**WHAT IS EXPECTED**
Each line from the one that contains "动作捕捉设备选用NOKOV（" to the end of the material must be set down exactly, and no line before it.

**DATA SECTION**
——

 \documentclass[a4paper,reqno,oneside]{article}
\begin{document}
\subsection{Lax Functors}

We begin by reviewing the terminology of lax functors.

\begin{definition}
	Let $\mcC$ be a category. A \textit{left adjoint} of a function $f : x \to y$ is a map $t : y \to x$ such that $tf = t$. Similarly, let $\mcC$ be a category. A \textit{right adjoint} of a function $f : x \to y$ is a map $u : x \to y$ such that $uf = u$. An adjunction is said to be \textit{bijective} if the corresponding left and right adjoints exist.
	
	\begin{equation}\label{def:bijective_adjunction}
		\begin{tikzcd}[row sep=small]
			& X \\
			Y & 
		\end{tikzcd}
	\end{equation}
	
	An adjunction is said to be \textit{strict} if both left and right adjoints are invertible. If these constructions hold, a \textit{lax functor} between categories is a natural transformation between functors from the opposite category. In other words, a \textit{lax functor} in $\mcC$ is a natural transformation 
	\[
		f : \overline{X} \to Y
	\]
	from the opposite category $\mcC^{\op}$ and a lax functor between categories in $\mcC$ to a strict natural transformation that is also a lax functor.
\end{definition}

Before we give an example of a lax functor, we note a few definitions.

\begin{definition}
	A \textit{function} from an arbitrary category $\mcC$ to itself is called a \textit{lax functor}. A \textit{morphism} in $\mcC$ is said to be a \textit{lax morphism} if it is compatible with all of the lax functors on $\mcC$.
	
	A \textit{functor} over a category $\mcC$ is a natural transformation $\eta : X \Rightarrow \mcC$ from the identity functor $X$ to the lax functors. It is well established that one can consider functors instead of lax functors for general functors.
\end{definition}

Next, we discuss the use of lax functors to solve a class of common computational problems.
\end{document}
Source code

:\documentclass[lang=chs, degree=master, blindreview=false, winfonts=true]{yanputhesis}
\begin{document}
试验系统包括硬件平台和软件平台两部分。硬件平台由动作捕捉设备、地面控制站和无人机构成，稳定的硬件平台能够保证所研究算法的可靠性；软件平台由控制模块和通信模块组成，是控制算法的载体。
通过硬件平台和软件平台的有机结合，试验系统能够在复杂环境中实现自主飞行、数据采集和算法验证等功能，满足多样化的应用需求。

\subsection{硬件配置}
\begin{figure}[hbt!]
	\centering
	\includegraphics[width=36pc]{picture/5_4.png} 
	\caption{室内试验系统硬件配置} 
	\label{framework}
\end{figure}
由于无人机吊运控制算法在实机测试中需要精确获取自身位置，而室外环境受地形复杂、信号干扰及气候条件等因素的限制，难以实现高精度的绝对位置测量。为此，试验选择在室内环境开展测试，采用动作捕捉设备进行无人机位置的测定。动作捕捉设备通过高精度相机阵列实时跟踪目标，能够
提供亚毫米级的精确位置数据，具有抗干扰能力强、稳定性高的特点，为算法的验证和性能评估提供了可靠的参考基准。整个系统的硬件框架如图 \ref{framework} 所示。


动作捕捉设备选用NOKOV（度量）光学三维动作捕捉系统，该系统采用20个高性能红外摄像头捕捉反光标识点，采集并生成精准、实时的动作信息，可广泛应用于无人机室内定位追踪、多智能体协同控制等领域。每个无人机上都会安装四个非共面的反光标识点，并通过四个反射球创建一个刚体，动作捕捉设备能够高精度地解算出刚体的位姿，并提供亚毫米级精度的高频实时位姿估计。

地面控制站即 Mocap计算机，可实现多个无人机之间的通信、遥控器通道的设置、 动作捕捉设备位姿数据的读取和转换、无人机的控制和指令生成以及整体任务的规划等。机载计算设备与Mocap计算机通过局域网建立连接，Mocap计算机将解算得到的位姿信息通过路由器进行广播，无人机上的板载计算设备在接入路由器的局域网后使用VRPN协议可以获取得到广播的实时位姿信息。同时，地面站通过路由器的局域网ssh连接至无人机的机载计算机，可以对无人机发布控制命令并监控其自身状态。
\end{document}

——

**OUTPUT FOR THIS TASK**
动作捕捉设备选用NOKOV（度量）光学三维动作捕捉系统，该系统采用20个高性能红外摄像头捕捉反光标识点，采集并生成精准、实时的动作信息，可广泛应用于无人机室内定位追踪、多智能体协同控制等领域。每个无人机上都会安装四个非共面的反光标识点，并通过四个反射球创建一个刚体，动作捕捉设备能够高精度地解算出刚体的位姿，并提供亚毫米级精度的高频实时位姿估计。

地面控制站即 Mocap计算机，可实现多个无人机之间的通信、遥控器通道的设置、 动作捕捉设备位姿数据的读取和转换、无人机的控制和指令生成以及整体任务的规划等。机载计算设备与Mocap计算机通过局域网建立连接，Mocap计算机将解算得到的位姿信息通过路由器进行广播，无人机上的板载计算设备在接入路由器的局域网后使用VRPN协议可以获取得到广播的实时位姿信息。同时，地面站通过路由器的局域网ssh连接至无人机的机载计算机，可以对无人机发布控制命令并监控其自身状态。
\end{document}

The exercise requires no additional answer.